Alcohol has played an instrumental role in the development of religions for thousands of years. (3) The fermentation of organic matter and subsequent consumption by people in an effort to achieve an altered state of consciousness is as intrinsic to human culture as the very need for religion itself. In fact, in many cultures these lines are often dangerously blurred, where some religious beliefs have spurred people on toward alcoholism and others have become violent and destructive in an effort to keep alcohol out of the lives of its people. But despite the fact that most of today’s organized religions are evenly split between those that advocate alcohol use and those that do not, there is a general conception that crosses both sides that indicates it is the consumption of alcohol to excess that is frowned upon. Whatever your beliefs are, chances are great that your religion has a history that is tied to alcohol.
Because humans have been consuming alcohol for at least 10,000 years (3), (as evidenced by numerous archaeological finds around the world) it is easy to imagine that this practice was intertwined with religion and spirituality for nearly as long. Early human cultures often associated plants, herbs, mushrooms and other consumables capable of altering a person’s state of consciousness with divinity or the supernatural and it’s likely that some cultures applied this to alcohol. In fact, some early Pagan religions encouraged the consumption of alcohol for its aphrodisiac effects. (1) This was largely because reproduction and fertility were such a fundamental part of Pagan life that anything that encouraged this was ideally embraced. (3)
However, other religions have taken a strong stance against the consumption of alcohol since their inception. The most notable of these include Buddhism and Islam. While Buddhism believes that intoxicants destroy a person’s mindfulness, Islam believes that anything that harms a person’s mind or body is prohibited in the eyes of Allah. Both religions prohibit the use of alcohol in any form. And while some research appears to suggest that people who participate in these religions devoutly are less likely to develop an alcohol problem, there appears to be some stigma that can develop as a result of these religious prohibitions.
David Briggs, a writer for the Association of Religion Data Archives, expressed this concern in a recent article on religion and alcohol:
“The strong norms against alcohol abuse, particularly in conservative congregations, might deter a lot of people from admitting they have a problem and seeking help.”(2)
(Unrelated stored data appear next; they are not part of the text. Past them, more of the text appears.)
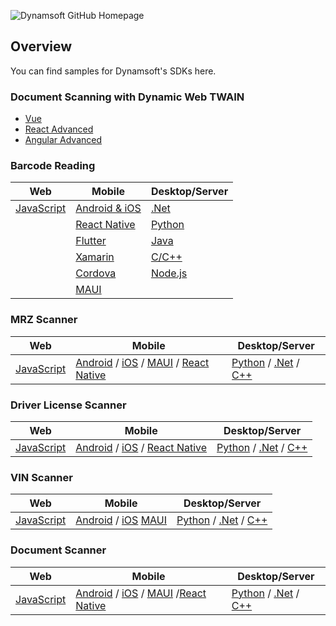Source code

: ![Dynamsoft GitHub Homepage](https://www.dynamsoft.com/blog/wp-content/uploads/2021/11/github-dynamsoft-banner.jpg)
## Overview

You can find samples for Dynamsoft's SDKs here.


### Document Scanning with Dynamic Web TWAIN

* [Vue](https://github.com/dynamsoft/web-twain-vue-advanced)
* [React Advanced](https://github.com/Dynamsoft/dwt-react-advanced)
* [Angular Advanced](https://github.com/Dynamsoft/dwt-angular-advanced)


### Barcode Reading
| Web      | Mobile         | Desktop/Server |
| ----------- | ----------- |-----------    |
| [JavaScript](https://github.com/Dynamsoft/barcode-reader-javascript)      | [Android & iOS](https://github.com/Dynamsoft/barcode-reader-mobile-samples)       |  [.Net](https://github.com/Dynamsoft/barcode-reader-dotnet-samples)             |
|    | [React Native](https://github.com/Dynamsoft/capture-vision-react-native-samples)        |   [Python](https://github.com/Dynamsoft/barcode-reader-python-samples)             |
|    | [Flutter](https://github.com/Dynamsoft/capture-vision-flutter-samples)         |  [Java](https://github.com/Dynamsoft/barcode-reader-java-samples)             |
|    | [Xamarin](https://github.com/Dynamsoft/capture-vision-xamarin-forms-samples)      |  [C/C++](https://github.com/Dynamsoft/barcode-reader-c-cpp-samples)
|    | [Cordova](https://github.com/Dynamsoft/capture-vision-cordova-samples)  |[Node.js](https://github.com/Dynamsoft/capture-vision-nodejs-samples)  |
|    | [MAUI](https://github.com/Dynamsoft/barcode-reader-maui-samples)  |  |  



### MRZ Scanner
| Web      | Mobile         | Desktop/Server |
| ----------- | ----------- | -------------- |
| [JavaScript](https://github.com/Dynamsoft/mrz-scanner-javascript) | [Android](https://github.com/Dynamsoft/mrz-scanner-mobile/tree/main/android/samples/ScanMRZ) / [iOS](https://github.com/Dynamsoft/mrz-scanner-mobile/tree/main/ios/samples/ScanMRZ) / [MAUI](https://github.com/Dynamsoft/mrz-scanner-mobile-maui) / [React Native](https://github.com/Dynamsoft/capture-vision-react-native-samples/tree/main/ScanMRZ) | [Python](https://github.com/Dynamsoft/capture-vision-python-samples/blob/main/Samples/mrz_scanner.py) / [.Net](https://github.com/Dynamsoft/capture-vision-dotnet-samples/tree/main/Samples/MRZScanner) / [C++](https://github.com/Dynamsoft/capture-vision-cpp-samples/tree/main/Samples/MRZScanner) |

### Driver License Scanner
| Web      | Mobile         | Desktop/Server |
| ----------- | ----------- | -------------- |
| [JavaScript](https://github.com/Dynamsoft/barcode-reader-javascript-samples/tree/main/foundational-api-samples/use-case/read-a-drivers-license) | [Android](https://github.com/Dynamsoft/capture-vision-mobile-samples/tree/main/Android/DriversLicenseScanner) / [iOS](https://github.com/Dynamsoft/capture-vision-mobile-samples/tree/main/ios/DriversLicenseScanner) / [React Native](https://github.com/Dynamsoft/capture-vision-react-native-samples/tree/main/ReadDriverLicense) | [Python](https://github.com/Dynamsoft/capture-vision-python-samples/blob/main/Samples/driver_license_scanner.py) / [.Net](https://github.com/Dynamsoft/capture-vision-dotnet-samples/tree/main/Samples/DriverLicenseScanner) / [C++](https://github.com/Dynamsoft/capture-vision-cpp-samples/tree/main/Samples/DriverLicenseScanner) |

### VIN Scanner
| Web      | Mobile         | Desktop/Server |
| ----------- | ----------- | -------------- |
| [JavaScript](https://github.com/Dynamsoft/capture-vision-javascript-samples/tree/main/VINScanner) | [Android](https://github.com/Dynamsoft/capture-vision-mobile-samples/tree/main/Android/VINScanner) / [iOS](https://github.com/Dynamsoft/capture-vision-mobile-samples/tree/main/ios/VINScanner) [MAUI](https://github.com/Dynamsoft/capture-vision-maui-samples/tree/main/VINScanner) | [Python](https://github.com/Dynamsoft/capture-vision-python-samples/blob/main/Samples/vin_scanner.py) / [.Net](https://github.com/Dynamsoft/capture-vision-dotnet-samples/tree/main/Samples/VINScanner) / [C++](https://github.com/Dynamsoft/capture-vision-cpp-samples/tree/main/Samples/VINScanner) |

### Document Scanner
| Web      | Mobile         | Desktop/Server |
| ----------- | ----------- | -------------- |
| [JavaScript](https://github.com/Dynamsoft/document-scanner-javascript) | [Android](https://github.com/Dynamsoft/capture-vision-mobile-samples/tree/main/Android/DocumentScanner) / [iOS](https://github.com/Dynamsoft/capture-vision-mobile-samples/tree/main/ios/DocumentScanner) / [MAUI](https://github.com/Dynamsoft/capture-vision-maui-samples/tree/main/DocumentScanner) /[React Native](https://github.com/Dynamsoft/capture-vision-react-native-samples/tree/main/DetectAndDeskewDocument)| [Python](https://github.com/Dynamsoft/capture-vision-python-samples/blob/main/Samples/document_scanner.py) / [.Net](https://github.com/Dynamsoft/capture-vision-dotnet-samples/tree/main/Samples/DocumentScanner) / [C++](https://github.com/Dynamsoft/capture-vision-cpp-samples/tree/main/Samples/DocumentScanner) |



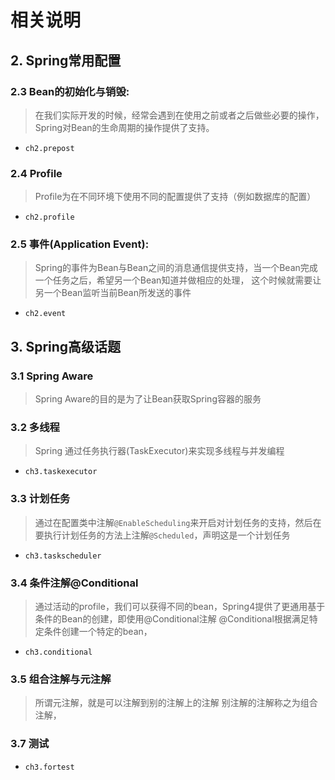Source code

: # 相关说明


## 2. Spring常用配置

### 2.3 Bean的初始化与销毁:
> 在我们实际开发的时候，经常会遇到在使用之前或者之后做些必要的操作，Spring对Bean的生命周期的操作提供了支持。
- `ch2.prepost`

### 2.4 Profile
> Profile为在不同环境下使用不同的配置提供了支持（例如数据库的配置）
- `ch2.profile`

### 2.5 事件(Application Event):
> Spring的事件为Bean与Bean之间的消息通信提供支持，当一个Bean完成一个任务之后，希望另一个Bean知道并做相应的处理，
这个时候就需要让另一个Bean监听当前Bean所发送的事件
- `ch2.event`

## 3. Spring高级话题
### 3.1 Spring Aware
> Spring Aware的目的是为了让Bean获取Spring容器的服务

### 3.2 多线程
> Spring 通过任务执行器(TaskExecutor)来实现多线程与并发编程
- `ch3.taskexecutor`

### 3.3 计划任务
> 通过在配置类中注解`@EnableScheduling`来开启对计划任务的支持，然后在要执行计划任务的方法上注解`@Scheduled`，声明这是一个计划任务
- `ch3.taskscheduler`

### 3.4 条件注解@Conditional
> 通过活动的profile，我们可以获得不同的bean，Spring4提供了更通用基于条件的Bean的创建，即使用@Conditional注解
@Conditional根据满足特定条件创建一个特定的bean，
- `ch3.conditional`

### 3.5 组合注解与元注解
> 所谓元注解，就是可以注解到别的注解上的注解 别注解的注解称之为组合注解，

### 3.7  测试
- `ch3.fortest`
So while the prohibition of alcohol use can be beneficial, it can also have severe consequences for those that develop an alcohol problem or addiction. It is probably for this very reason that religions such as Christianity and Judaism preach that while there is nothing wrong with the consumption of alcohol to celebrate or as part of a meal; alcohol should never be consumed to excess. Of course, even this rule is stretched occasionally, as some Jewish sects actually drink to get drunk as a rite-of-passage matter in some religious ceremonies and practices.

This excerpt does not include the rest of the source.